Daniel Lefkowitz
Brooks Hall, 203
I am a linguistic anthropologist interested in the points of overlap between language, emotion, identity, and social power. I look at how people express emotion (linguistically), how these emotional expressions pattern along lines of cultural identity (gender, race, ethnicity, nationality, etc), and how these patterns fit into a society’s social hierarchy. My approach is to examine discourse – how people get and give messages, whether talking face-to-face, or viewing a film, or engaging with the internet – to try to understand how social structures are created and reinforced – or opposed and transformed.

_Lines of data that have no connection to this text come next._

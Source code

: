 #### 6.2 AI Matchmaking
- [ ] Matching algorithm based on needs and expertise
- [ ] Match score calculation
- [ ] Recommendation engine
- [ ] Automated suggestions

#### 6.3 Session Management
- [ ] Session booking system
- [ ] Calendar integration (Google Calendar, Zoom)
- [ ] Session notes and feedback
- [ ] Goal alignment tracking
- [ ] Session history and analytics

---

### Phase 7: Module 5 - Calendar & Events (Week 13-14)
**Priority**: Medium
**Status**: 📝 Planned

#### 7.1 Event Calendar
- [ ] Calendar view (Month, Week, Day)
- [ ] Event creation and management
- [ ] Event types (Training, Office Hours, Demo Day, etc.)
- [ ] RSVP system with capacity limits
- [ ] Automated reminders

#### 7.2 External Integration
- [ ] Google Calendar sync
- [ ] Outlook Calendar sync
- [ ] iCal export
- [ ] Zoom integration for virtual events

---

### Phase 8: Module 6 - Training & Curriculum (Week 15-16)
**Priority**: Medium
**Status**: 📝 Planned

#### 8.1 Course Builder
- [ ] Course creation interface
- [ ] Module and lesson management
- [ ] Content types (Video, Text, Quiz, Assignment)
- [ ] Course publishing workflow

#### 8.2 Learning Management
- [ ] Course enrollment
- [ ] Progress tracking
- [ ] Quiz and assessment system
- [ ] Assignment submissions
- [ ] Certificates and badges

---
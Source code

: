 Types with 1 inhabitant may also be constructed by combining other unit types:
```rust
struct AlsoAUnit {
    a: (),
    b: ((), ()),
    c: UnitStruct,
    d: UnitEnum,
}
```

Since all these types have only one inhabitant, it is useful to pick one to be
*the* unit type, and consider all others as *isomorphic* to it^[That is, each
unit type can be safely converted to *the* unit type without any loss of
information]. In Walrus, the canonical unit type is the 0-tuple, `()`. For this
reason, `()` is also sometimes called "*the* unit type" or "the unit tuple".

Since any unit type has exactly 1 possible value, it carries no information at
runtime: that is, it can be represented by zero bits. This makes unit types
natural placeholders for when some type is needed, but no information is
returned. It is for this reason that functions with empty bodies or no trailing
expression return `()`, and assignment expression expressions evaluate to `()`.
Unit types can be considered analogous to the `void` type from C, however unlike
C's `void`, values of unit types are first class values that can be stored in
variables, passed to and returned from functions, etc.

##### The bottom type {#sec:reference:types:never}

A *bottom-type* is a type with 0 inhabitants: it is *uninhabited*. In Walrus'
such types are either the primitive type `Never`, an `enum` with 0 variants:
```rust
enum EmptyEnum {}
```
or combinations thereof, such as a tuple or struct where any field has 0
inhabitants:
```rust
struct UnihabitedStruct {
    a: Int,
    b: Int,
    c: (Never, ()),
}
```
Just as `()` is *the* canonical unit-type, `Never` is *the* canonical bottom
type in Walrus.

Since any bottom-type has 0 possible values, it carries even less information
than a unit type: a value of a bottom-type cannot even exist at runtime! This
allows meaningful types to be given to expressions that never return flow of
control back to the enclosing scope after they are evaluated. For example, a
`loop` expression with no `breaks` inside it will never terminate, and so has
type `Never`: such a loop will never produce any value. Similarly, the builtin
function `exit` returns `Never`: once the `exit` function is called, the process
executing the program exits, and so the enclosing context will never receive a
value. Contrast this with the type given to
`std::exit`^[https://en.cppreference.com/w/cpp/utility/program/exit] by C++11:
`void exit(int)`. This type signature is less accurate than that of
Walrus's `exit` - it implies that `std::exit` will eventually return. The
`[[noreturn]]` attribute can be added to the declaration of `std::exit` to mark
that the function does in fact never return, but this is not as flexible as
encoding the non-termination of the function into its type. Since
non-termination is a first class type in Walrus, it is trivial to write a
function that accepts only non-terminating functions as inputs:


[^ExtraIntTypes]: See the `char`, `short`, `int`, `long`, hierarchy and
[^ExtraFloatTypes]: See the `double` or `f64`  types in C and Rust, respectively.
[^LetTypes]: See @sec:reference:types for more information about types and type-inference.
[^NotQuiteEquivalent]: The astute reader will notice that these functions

So, my research interests could be stated as: Social Dialectology (or how significant segments of society actually use language); Language Ideology (or how we’re taught to evaluate how people use language and the power/status/identity consequences of those evaluations); and Mediation (or how representations of languages and their speakers are structured).
Israel was the site of my first formal research project. I spent two years living in Haifa observing Jewish and Palestinian Israelis as they used language (talking, reading, listening to TV/ radio, etc.) to negotiate what it meant to be “Israeli.” I was particularly drawn to how Israelis used intonation (the patterned rise and fall of pitch in speech) while speaking Hebrew. In my book Words and Stones I describe how members of the two subordinate ethnic/class groups in Israel, Mizrahi Jews and Palestinian Arabs, used non-standard pitch patterns (or tunes, and especially the tunes that ended phrases) to contest, or symbolically resist, the dominance of mainstream ideas of ‘Israeliness’. Intonation was especially interesting because people (in Israel, as elsewhere) use it so much to express emotion.